- Source texts of formatted documents:
━━━━

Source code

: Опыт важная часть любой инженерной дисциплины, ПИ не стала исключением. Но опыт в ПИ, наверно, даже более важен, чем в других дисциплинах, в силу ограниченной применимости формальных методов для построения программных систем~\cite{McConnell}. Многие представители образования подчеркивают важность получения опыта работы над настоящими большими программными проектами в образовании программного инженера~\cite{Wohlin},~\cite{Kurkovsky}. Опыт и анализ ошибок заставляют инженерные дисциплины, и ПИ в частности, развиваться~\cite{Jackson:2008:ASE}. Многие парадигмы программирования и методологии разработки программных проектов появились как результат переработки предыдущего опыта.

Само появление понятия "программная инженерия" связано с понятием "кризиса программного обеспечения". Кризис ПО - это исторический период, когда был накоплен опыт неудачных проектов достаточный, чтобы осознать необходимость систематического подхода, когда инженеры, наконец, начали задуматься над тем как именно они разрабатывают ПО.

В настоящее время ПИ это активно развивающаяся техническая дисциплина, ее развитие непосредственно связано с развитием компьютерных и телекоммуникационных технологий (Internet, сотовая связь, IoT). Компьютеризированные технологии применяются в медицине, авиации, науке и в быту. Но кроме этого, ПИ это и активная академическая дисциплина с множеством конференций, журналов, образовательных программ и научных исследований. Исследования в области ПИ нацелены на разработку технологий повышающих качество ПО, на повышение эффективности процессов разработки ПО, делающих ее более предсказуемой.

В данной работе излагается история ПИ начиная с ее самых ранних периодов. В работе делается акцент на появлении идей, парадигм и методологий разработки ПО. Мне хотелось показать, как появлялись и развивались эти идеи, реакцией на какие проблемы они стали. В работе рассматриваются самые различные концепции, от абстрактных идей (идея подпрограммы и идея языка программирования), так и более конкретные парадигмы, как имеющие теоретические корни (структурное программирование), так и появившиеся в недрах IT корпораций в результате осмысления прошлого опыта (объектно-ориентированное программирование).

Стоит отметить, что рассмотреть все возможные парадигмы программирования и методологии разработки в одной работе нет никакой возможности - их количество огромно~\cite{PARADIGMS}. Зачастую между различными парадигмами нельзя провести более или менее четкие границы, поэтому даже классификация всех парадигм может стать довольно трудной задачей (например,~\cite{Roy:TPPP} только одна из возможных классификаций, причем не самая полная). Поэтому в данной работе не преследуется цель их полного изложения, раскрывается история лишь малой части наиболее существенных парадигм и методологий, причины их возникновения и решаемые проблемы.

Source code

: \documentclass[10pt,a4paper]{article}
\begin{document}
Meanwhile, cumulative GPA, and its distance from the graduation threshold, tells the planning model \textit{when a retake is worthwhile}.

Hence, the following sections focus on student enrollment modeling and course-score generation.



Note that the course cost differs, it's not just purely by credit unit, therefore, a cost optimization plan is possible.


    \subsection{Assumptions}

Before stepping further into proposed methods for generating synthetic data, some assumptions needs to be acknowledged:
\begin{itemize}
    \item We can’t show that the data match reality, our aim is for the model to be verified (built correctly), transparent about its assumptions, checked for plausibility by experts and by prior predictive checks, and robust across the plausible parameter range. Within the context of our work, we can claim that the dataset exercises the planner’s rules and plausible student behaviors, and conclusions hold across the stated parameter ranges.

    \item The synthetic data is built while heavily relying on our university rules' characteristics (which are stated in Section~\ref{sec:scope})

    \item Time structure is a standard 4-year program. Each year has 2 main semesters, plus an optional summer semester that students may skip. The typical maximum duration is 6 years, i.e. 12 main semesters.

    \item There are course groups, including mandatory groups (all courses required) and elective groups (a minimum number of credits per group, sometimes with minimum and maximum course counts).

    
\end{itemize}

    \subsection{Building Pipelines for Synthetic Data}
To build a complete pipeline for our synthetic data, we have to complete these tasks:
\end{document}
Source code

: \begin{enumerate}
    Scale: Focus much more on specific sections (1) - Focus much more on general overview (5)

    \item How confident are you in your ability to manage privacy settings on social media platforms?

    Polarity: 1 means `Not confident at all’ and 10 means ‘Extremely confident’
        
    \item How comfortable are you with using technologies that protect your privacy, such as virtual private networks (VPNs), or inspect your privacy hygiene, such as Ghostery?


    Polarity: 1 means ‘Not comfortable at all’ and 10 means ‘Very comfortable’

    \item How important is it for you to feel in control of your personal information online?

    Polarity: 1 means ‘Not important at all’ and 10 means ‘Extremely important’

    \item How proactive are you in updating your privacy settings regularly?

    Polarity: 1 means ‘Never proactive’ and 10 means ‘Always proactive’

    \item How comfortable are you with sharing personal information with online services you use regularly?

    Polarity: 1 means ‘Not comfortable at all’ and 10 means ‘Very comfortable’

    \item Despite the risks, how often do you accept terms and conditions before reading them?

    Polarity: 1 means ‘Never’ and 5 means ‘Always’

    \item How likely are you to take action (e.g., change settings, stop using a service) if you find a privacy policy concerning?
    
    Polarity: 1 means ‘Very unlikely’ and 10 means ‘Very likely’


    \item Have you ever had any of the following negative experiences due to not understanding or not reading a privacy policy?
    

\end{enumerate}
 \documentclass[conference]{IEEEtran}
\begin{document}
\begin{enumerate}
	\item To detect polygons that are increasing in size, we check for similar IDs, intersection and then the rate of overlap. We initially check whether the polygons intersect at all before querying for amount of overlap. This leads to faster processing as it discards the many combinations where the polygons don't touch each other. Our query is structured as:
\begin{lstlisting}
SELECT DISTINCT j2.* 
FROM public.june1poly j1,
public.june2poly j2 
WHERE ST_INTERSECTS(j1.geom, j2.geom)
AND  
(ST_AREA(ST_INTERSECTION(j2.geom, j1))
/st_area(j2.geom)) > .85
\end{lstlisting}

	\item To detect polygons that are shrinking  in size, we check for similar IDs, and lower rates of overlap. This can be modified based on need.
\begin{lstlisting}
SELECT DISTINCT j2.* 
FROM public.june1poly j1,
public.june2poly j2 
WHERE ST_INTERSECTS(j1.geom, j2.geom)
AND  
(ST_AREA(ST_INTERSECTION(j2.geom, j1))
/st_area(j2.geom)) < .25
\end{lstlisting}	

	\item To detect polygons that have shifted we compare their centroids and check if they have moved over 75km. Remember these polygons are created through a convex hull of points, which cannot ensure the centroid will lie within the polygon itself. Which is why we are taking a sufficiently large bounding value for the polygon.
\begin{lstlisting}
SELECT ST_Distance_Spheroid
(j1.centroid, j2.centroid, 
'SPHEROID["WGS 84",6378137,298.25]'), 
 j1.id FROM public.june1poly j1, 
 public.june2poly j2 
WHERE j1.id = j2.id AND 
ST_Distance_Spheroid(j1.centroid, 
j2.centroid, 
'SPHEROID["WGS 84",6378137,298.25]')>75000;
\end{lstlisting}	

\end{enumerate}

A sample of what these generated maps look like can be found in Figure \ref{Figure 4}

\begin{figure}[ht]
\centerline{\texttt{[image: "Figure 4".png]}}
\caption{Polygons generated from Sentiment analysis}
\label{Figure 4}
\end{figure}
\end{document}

━━━━

- What to do: Please restate each record exactly as it reads.

- Task output:
Source code

: Опыт важная часть любой инженерной дисциплины, ПИ не стала исключением. Но опыт в ПИ, наверно, даже более важен, чем в других дисциплинах, в силу ограниченной применимости формальных методов для построения программных систем~\cite{McConnell}. Многие представители образования подчеркивают важность получения опыта работы над настоящими большими программными проектами в образовании программного инженера~\cite{Wohlin},~\cite{Kurkovsky}. Опыт и анализ ошибок заставляют инженерные дисциплины, и ПИ в частности, развиваться~\cite{Jackson:2008:ASE}. Многие парадигмы программирования и методологии разработки программных проектов появились как результат переработки предыдущего опыта.

Само появление понятия "программная инженерия" связано с понятием "кризиса программного обеспечения". Кризис ПО - это исторический период, когда был накоплен опыт неудачных проектов достаточный, чтобы осознать необходимость систематического подхода, когда инженеры, наконец, начали задуматься над тем как именно они разрабатывают ПО.

В настоящее время ПИ это активно развивающаяся техническая дисциплина, ее развитие непосредственно связано с развитием компьютерных и телекоммуникационных технологий (Internet, сотовая связь, IoT). Компьютеризированные технологии применяются в медицине, авиации, науке и в быту. Но кроме этого, ПИ это и активная академическая дисциплина с множеством конференций, журналов, образовательных программ и научных исследований. Исследования в области ПИ нацелены на разработку технологий повышающих качество ПО, на повышение эффективности процессов разработки ПО, делающих ее более предсказуемой.

В данной работе излагается история ПИ начиная с ее самых ранних периодов. В работе делается акцент на появлении идей, парадигм и методологий разработки ПО. Мне хотелось показать, как появлялись и развивались эти идеи, реакцией на какие проблемы они стали. В работе рассматриваются самые различные концепции, от абстрактных идей (идея подпрограммы и идея языка программирования), так и более конкретные парадигмы, как имеющие теоретические корни (структурное программирование), так и появившиеся в недрах IT корпораций в результате осмысления прошлого опыта (объектно-ориентированное программирование).

Стоит отметить, что рассмотреть все возможные парадигмы программирования и методологии разработки в одной работе нет никакой возможности - их количество огромно~\cite{PARADIGMS}. Зачастую между различными парадигмами нельзя провести более или менее четкие границы, поэтому даже классификация всех парадигм может стать довольно трудной задачей (например,~\cite{Roy:TPPP} только одна из возможных классификаций, причем не самая полная). Поэтому в данной работе не преследуется цель их полного изложения, раскрывается история лишь малой части наиболее существенных парадигм и методологий, причины их возникновения и решаемые проблемы.

Source code

: \documentclass[10pt,a4paper]{article}
\begin{document}
Meanwhile, cumulative GPA, and its distance from the graduation threshold, tells the planning model \textit{when a retake is worthwhile}.

Hence, the following sections focus on student enrollment modeling and course-score generation.



Note that the course cost differs, it's not just purely by credit unit, therefore, a cost optimization plan is possible.


    \subsection{Assumptions}

Before stepping further into proposed methods for generating synthetic data, some assumptions needs to be acknowledged:
\begin{itemize}
    \item We can’t show that the data match reality, our aim is for the model to be verified (built correctly), transparent about its assumptions, checked for plausibility by experts and by prior predictive checks, and robust across the plausible parameter range. Within the context of our work, we can claim that the dataset exercises the planner’s rules and plausible student behaviors, and conclusions hold across the stated parameter ranges.

    \item The synthetic data is built while heavily relying on our university rules' characteristics (which are stated in Section~\ref{sec:scope})

    \item Time structure is a standard 4-year program. Each year has 2 main semesters, plus an optional summer semester that students may skip. The typical maximum duration is 6 years, i.e. 12 main semesters.

    \item There are course groups, including mandatory groups (all courses required) and elective groups (a minimum number of credits per group, sometimes with minimum and maximum course counts).

    
\end{itemize}

    \subsection{Building Pipelines for Synthetic Data}
To build a complete pipeline for our synthetic data, we have to complete these tasks:
\end{document}
Source code

: \begin{enumerate}
    Scale: Focus much more on specific sections (1) - Focus much more on general overview (5)

    \item How confident are you in your ability to manage privacy settings on social media platforms?

    Polarity: 1 means `Not confident at all’ and 10 means ‘Extremely confident’
        
    \item How comfortable are you with using technologies that protect your privacy, such as virtual private networks (VPNs), or inspect your privacy hygiene, such as Ghostery?


    Polarity: 1 means ‘Not comfortable at all’ and 10 means ‘Very comfortable’

    \item How important is it for you to feel in control of your personal information online?

    Polarity: 1 means ‘Not important at all’ and 10 means ‘Extremely important’

    \item How proactive are you in updating your privacy settings regularly?

    Polarity: 1 means ‘Never proactive’ and 10 means ‘Always proactive’

    \item How comfortable are you with sharing personal information with online services you use regularly?

    Polarity: 1 means ‘Not comfortable at all’ and 10 means ‘Very comfortable’

    \item Despite the risks, how often do you accept terms and conditions before reading them?

    Polarity: 1 means ‘Never’ and 5 means ‘Always’

    \item How likely are you to take action (e.g., change settings, stop using a service) if you find a privacy policy concerning?
    
    Polarity: 1 means ‘Very unlikely’ and 10 means ‘Very likely’


    \item Have you ever had any of the following negative experiences due to not understanding or not reading a privacy policy?
    

\end{enumerate}
 \documentclass[conference]{IEEEtran}
\begin{document}
\begin{enumerate}
	\item To detect polygons that are increasing in size, we check for similar IDs, intersection and then the rate of overlap. We initially check whether the polygons intersect at all before querying for amount of overlap. This leads to faster processing as it discards the many combinations where the polygons don't touch each other. Our query is structured as:
\begin{lstlisting}
SELECT DISTINCT j2.* 
FROM public.june1poly j1,
public.june2poly j2 
WHERE ST_INTERSECTS(j1.geom, j2.geom)
AND  
(ST_AREA(ST_INTERSECTION(j2.geom, j1))
/st_area(j2.geom)) > .85
\end{lstlisting}

	\item To detect polygons that are shrinking  in size, we check for similar IDs, and lower rates of overlap. This can be modified based on need.
\begin{lstlisting}
SELECT DISTINCT j2.* 
FROM public.june1poly j1,
public.june2poly j2 
WHERE ST_INTERSECTS(j1.geom, j2.geom)
AND  
(ST_AREA(ST_INTERSECTION(j2.geom, j1))
/st_area(j2.geom)) < .25
\end{lstlisting}	

	\item To detect polygons that have shifted we compare their centroids and check if they have moved over 75km. Remember these polygons are created through a convex hull of points, which cannot ensure the centroid will lie within the polygon itself. Which is why we are taking a sufficiently large bounding value for the polygon.
\begin{lstlisting}
SELECT ST_Distance_Spheroid
(j1.centroid, j2.centroid, 
'SPHEROID["WGS 84",6378137,298.25]'), 
 j1.id FROM public.june1poly j1, 
 public.june2poly j2 
WHERE j1.id = j2.id AND 
ST_Distance_Spheroid(j1.centroid, 
j2.centroid, 
'SPHEROID["WGS 84",6378137,298.25]')>75000;
\end{lstlisting}	

\end{enumerate}

A sample of what these generated maps look like can be found in Figure \ref{Figure 4}

\begin{figure}[ht]
\centerline{\texttt{[image: "Figure 4".png]}}
\caption{Polygons generated from Sentiment analysis}
\label{Figure 4}
\end{figure}
\end{document}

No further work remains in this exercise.